- _Dataset records_
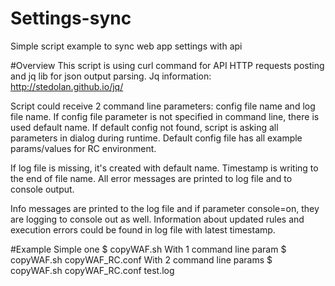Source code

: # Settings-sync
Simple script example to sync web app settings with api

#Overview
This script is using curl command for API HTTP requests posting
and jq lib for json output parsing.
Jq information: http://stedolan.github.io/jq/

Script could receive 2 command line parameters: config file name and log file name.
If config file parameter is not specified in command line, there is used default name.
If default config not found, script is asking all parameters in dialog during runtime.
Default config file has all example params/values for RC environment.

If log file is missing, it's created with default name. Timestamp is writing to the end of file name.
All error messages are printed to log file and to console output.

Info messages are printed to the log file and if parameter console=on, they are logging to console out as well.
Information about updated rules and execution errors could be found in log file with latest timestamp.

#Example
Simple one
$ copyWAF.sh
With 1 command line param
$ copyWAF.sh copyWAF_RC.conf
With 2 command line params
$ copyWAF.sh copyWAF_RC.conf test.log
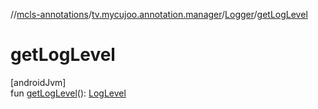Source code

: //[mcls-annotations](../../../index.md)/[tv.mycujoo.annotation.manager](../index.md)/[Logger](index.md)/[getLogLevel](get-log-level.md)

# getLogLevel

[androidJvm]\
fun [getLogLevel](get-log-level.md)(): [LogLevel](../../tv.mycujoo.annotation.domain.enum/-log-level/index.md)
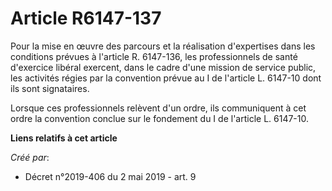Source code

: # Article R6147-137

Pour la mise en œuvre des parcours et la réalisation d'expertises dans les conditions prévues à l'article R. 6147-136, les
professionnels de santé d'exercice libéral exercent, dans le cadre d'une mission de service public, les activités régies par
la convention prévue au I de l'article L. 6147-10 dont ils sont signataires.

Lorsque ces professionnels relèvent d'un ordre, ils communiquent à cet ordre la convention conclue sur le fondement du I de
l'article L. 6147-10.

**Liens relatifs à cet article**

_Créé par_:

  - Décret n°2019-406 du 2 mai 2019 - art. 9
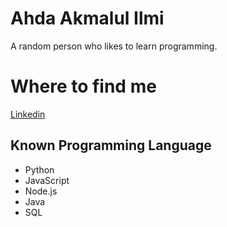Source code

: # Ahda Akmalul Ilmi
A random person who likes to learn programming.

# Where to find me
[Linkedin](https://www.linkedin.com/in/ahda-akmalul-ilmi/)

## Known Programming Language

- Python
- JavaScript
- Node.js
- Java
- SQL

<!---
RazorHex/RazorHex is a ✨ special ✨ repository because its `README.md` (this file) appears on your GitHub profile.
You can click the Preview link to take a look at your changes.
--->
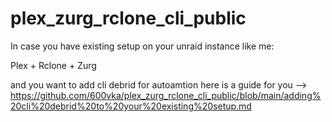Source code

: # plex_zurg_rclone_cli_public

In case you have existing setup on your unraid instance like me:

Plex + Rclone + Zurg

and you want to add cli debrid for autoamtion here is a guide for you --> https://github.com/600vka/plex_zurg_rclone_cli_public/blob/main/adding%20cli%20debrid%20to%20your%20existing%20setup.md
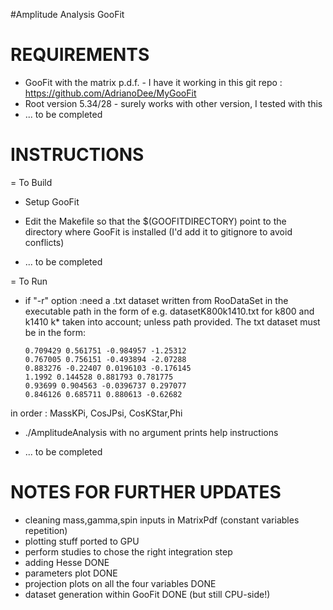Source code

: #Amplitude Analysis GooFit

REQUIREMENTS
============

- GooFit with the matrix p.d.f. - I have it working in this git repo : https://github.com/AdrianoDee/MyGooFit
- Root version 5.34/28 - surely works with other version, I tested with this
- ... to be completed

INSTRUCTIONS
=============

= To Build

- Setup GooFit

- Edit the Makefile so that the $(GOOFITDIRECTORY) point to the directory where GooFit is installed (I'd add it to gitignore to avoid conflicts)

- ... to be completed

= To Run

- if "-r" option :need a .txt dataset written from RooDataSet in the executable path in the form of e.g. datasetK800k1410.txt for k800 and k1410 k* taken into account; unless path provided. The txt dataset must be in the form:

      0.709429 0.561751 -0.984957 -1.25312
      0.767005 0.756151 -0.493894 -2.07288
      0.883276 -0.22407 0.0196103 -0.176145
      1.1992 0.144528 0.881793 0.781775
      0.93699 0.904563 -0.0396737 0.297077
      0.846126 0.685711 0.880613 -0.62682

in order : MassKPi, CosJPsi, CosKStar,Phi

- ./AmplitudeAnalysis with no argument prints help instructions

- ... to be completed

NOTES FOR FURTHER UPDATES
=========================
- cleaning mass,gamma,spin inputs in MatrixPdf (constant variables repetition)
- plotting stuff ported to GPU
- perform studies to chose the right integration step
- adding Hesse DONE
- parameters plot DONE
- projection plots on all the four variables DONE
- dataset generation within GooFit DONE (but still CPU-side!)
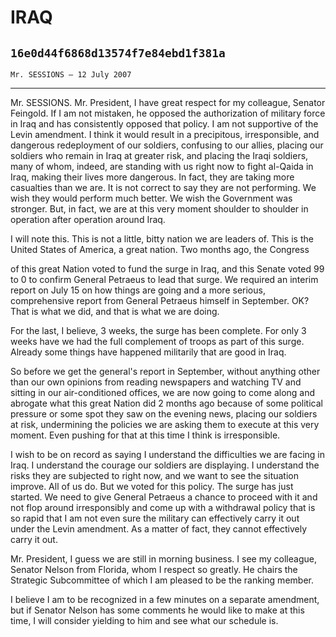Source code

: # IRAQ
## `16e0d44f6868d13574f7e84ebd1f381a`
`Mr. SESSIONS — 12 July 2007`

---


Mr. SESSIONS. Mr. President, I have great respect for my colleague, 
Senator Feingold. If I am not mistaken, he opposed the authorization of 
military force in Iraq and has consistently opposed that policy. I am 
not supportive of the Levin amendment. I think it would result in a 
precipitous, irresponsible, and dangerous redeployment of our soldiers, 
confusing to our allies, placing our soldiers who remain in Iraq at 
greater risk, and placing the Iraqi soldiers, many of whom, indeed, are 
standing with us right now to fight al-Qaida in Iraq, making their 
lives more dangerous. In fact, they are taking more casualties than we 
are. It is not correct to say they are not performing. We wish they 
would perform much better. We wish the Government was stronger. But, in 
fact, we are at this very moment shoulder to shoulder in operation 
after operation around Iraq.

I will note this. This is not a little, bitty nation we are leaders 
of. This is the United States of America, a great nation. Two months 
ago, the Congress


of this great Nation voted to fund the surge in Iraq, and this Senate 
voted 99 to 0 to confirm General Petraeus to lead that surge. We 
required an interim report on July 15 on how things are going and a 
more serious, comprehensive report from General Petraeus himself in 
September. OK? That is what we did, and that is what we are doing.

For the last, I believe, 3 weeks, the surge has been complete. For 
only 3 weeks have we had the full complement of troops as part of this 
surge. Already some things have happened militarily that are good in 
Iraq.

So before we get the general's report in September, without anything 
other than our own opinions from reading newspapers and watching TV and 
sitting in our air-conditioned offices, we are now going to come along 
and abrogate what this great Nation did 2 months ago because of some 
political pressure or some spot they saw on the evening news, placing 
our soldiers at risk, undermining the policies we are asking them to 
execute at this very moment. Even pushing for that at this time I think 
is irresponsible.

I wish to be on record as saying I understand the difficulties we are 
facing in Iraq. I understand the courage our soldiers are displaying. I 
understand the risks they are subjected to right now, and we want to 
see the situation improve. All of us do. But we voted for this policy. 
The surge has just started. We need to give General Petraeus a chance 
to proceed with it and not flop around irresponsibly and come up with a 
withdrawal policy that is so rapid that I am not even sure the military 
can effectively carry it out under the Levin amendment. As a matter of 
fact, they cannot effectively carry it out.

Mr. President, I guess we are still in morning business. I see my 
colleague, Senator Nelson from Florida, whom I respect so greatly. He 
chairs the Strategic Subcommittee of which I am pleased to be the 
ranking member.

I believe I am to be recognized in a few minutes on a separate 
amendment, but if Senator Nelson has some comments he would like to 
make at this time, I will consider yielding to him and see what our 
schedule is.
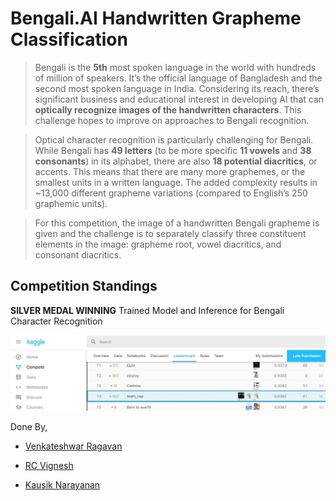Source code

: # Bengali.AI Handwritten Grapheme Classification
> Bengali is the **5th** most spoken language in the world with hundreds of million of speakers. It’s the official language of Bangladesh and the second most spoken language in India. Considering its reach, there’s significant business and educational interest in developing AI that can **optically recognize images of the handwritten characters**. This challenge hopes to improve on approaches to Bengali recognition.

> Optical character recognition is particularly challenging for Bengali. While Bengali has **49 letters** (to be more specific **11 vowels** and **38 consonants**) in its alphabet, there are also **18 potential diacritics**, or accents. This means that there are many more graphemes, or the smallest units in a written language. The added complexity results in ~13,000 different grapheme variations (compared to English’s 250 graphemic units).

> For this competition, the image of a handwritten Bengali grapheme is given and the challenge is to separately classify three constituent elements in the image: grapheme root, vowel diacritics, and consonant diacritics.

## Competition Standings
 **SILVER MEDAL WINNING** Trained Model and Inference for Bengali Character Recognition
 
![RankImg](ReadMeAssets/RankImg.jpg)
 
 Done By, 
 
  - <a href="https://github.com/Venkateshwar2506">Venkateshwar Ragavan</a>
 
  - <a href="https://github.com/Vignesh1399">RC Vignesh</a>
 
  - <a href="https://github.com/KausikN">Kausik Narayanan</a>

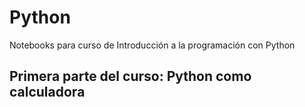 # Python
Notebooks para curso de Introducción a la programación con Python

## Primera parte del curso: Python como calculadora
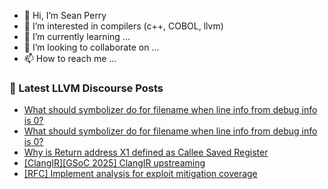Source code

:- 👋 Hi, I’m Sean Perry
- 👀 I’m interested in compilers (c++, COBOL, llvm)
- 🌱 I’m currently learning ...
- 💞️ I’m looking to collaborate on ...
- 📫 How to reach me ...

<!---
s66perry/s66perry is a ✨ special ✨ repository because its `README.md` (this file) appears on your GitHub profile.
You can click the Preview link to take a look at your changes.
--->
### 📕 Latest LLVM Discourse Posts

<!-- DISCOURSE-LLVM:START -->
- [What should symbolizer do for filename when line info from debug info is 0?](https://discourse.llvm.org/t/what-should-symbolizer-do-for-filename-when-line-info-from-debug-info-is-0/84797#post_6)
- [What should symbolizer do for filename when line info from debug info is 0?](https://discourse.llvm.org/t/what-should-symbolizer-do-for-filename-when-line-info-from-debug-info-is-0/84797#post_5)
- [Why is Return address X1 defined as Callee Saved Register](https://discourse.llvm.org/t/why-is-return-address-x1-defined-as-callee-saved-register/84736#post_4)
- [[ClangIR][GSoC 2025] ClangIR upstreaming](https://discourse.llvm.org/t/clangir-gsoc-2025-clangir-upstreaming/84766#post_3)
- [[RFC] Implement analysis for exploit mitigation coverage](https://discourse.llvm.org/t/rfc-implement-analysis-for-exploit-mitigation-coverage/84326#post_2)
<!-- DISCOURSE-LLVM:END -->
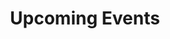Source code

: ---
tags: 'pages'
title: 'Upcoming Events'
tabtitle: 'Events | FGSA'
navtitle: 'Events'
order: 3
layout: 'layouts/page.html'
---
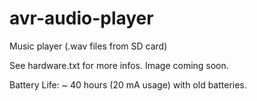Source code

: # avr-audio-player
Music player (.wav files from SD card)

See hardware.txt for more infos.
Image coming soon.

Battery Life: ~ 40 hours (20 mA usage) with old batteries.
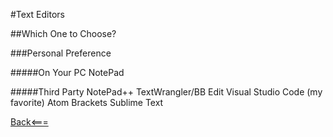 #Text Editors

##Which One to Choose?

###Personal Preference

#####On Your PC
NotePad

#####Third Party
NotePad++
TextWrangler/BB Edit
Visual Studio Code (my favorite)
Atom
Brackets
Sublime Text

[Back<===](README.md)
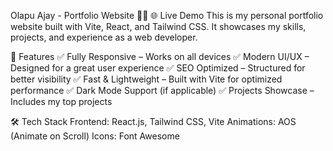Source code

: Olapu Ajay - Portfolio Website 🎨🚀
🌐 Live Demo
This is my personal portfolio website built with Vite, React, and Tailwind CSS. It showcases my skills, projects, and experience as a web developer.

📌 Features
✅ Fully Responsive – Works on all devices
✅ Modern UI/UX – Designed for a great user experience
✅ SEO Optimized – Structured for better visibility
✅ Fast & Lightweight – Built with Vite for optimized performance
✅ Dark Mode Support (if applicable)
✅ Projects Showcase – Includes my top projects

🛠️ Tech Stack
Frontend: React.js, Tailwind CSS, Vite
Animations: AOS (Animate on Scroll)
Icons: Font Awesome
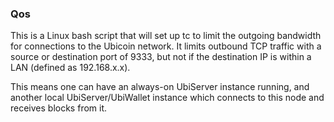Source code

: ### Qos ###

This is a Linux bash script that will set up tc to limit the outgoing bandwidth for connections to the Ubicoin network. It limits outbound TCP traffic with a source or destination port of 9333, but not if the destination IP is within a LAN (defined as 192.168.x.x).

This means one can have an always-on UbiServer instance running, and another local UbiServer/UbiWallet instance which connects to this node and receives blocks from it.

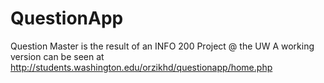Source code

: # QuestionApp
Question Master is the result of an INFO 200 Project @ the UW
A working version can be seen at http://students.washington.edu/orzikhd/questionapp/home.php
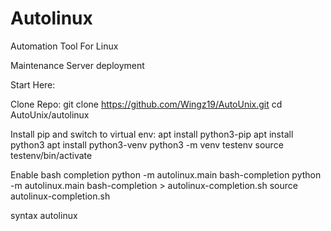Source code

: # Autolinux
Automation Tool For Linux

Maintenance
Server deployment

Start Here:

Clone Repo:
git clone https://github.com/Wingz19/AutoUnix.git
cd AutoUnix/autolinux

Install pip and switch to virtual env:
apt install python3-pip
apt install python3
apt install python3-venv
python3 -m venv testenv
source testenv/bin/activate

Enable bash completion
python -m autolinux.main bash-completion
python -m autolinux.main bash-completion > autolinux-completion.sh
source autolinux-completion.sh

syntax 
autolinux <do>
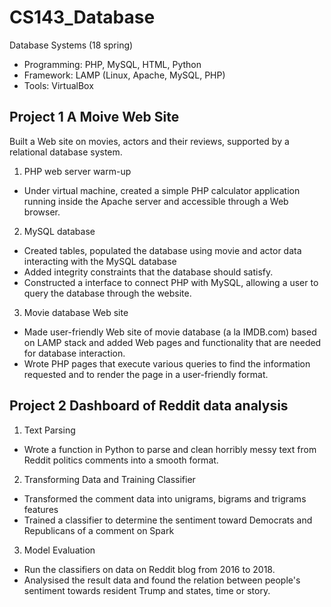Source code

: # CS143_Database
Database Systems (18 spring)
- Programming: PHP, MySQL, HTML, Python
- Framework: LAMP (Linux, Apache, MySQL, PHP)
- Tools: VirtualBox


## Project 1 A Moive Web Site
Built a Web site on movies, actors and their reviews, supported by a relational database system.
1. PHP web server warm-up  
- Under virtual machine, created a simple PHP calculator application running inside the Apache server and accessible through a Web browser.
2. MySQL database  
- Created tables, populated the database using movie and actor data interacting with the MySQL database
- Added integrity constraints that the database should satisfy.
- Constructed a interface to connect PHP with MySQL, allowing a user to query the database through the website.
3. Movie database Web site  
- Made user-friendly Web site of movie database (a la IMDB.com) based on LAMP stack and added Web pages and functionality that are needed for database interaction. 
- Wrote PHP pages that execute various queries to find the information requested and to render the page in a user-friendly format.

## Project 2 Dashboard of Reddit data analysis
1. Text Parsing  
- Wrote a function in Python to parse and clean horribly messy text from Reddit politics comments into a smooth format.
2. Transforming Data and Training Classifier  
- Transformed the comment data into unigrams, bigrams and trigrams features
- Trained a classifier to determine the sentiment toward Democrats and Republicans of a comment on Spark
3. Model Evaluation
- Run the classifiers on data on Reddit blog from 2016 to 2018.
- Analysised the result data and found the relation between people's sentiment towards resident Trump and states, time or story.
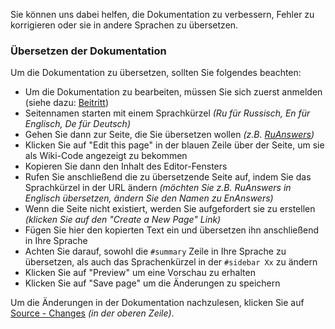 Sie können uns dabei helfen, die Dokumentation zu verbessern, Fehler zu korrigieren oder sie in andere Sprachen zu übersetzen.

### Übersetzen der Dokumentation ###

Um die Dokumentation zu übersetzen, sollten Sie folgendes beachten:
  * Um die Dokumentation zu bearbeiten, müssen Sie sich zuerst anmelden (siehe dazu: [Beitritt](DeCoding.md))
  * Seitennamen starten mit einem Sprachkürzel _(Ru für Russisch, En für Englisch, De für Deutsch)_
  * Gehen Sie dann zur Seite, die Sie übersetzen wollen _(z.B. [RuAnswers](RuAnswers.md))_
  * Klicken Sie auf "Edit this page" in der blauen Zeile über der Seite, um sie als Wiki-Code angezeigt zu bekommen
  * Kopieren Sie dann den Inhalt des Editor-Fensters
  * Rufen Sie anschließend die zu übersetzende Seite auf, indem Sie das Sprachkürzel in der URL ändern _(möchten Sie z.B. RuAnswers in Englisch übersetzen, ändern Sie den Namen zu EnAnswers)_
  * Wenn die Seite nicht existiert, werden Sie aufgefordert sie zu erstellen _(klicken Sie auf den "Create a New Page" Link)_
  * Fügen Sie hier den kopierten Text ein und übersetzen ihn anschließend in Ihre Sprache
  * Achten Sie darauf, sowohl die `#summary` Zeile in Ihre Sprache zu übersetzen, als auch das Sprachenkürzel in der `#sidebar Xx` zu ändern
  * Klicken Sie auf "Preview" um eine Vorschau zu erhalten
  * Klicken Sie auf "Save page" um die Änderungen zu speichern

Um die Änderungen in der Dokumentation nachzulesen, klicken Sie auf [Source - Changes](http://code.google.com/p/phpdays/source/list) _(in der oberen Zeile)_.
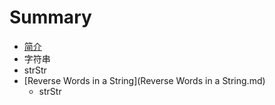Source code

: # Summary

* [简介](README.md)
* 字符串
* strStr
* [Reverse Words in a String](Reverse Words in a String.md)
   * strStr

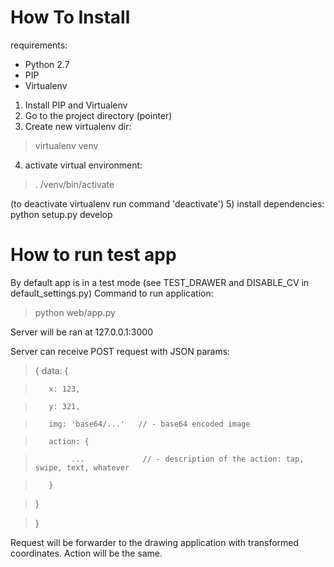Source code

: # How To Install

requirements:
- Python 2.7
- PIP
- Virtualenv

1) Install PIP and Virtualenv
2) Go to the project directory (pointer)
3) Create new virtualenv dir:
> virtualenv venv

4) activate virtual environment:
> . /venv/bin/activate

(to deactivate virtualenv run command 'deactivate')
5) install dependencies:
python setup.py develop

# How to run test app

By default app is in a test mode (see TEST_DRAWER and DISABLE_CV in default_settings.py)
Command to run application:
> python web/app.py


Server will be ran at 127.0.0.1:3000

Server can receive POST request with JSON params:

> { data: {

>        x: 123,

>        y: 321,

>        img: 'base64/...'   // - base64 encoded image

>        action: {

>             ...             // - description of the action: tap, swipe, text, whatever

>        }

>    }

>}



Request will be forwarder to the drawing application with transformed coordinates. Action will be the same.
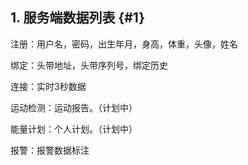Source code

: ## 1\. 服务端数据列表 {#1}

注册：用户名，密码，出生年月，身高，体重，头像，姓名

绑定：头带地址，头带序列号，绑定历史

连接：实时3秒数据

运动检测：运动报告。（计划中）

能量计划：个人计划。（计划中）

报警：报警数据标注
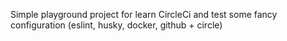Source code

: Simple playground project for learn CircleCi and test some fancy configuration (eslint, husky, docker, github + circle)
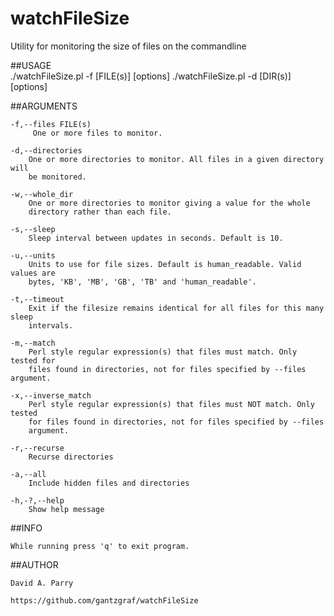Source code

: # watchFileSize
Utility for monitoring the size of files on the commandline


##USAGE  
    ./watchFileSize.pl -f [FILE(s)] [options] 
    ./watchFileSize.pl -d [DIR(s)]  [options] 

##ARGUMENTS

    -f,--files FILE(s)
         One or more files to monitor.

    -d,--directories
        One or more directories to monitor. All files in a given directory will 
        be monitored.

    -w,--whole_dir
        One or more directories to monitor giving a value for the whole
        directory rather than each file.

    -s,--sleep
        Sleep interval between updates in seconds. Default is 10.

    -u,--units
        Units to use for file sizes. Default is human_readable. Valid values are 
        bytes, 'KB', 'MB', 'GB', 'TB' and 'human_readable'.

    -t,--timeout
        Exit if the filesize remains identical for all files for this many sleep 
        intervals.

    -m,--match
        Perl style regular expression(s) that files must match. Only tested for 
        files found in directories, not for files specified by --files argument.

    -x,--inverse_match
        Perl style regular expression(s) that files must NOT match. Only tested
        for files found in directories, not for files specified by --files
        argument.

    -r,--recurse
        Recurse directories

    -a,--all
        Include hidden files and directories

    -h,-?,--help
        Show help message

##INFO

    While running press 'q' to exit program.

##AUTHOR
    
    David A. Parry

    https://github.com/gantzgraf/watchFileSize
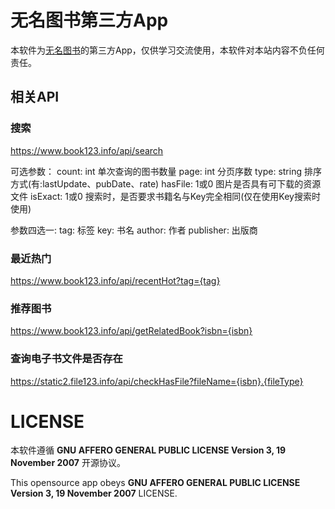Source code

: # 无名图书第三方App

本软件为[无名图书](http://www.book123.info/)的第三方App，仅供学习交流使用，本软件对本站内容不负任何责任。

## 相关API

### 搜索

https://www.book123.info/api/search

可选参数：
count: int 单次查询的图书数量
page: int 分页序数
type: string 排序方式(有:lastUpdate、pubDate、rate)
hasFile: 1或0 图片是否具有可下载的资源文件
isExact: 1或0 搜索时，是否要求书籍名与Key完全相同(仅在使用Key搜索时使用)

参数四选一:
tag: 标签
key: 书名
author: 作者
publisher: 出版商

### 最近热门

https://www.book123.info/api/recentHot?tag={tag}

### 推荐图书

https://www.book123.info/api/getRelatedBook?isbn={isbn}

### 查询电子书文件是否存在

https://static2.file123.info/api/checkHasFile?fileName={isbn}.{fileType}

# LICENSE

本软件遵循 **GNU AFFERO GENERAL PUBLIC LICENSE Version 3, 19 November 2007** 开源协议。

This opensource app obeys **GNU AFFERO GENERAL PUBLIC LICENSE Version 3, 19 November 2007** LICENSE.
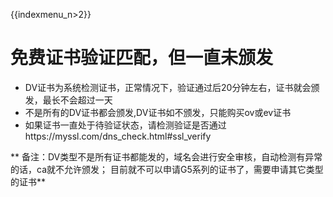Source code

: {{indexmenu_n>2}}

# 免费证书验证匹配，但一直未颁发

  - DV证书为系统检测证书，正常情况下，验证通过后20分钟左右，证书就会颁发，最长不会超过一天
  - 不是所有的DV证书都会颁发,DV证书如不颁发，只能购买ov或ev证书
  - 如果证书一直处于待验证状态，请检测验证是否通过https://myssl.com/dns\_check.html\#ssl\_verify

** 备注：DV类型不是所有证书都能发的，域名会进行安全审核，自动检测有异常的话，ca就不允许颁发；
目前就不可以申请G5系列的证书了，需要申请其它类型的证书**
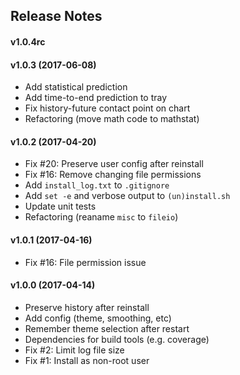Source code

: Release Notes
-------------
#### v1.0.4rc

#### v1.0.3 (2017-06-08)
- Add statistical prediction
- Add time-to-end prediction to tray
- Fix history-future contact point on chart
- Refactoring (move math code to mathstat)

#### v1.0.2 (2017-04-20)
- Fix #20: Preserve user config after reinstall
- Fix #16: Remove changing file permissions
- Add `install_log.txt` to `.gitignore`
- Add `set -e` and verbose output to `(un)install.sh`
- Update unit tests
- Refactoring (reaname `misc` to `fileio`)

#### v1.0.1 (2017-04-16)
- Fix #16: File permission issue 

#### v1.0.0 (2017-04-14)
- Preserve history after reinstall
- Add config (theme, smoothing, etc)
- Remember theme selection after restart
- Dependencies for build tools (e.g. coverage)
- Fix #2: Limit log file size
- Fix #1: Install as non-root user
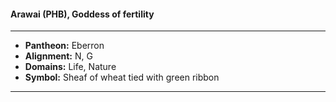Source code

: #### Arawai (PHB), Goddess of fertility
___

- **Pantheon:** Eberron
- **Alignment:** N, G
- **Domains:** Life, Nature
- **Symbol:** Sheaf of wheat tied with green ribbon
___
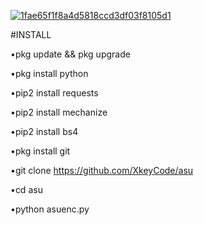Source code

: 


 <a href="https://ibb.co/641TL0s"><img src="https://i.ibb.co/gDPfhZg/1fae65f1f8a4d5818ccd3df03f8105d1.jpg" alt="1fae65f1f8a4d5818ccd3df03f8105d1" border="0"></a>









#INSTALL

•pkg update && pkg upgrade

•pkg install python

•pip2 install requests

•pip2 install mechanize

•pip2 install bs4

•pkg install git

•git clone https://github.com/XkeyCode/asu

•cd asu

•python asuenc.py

- _Exercise requirements_
When a line of the material above contains the string "dans", it counts. State the total and nothing more.

- _Your solution_
2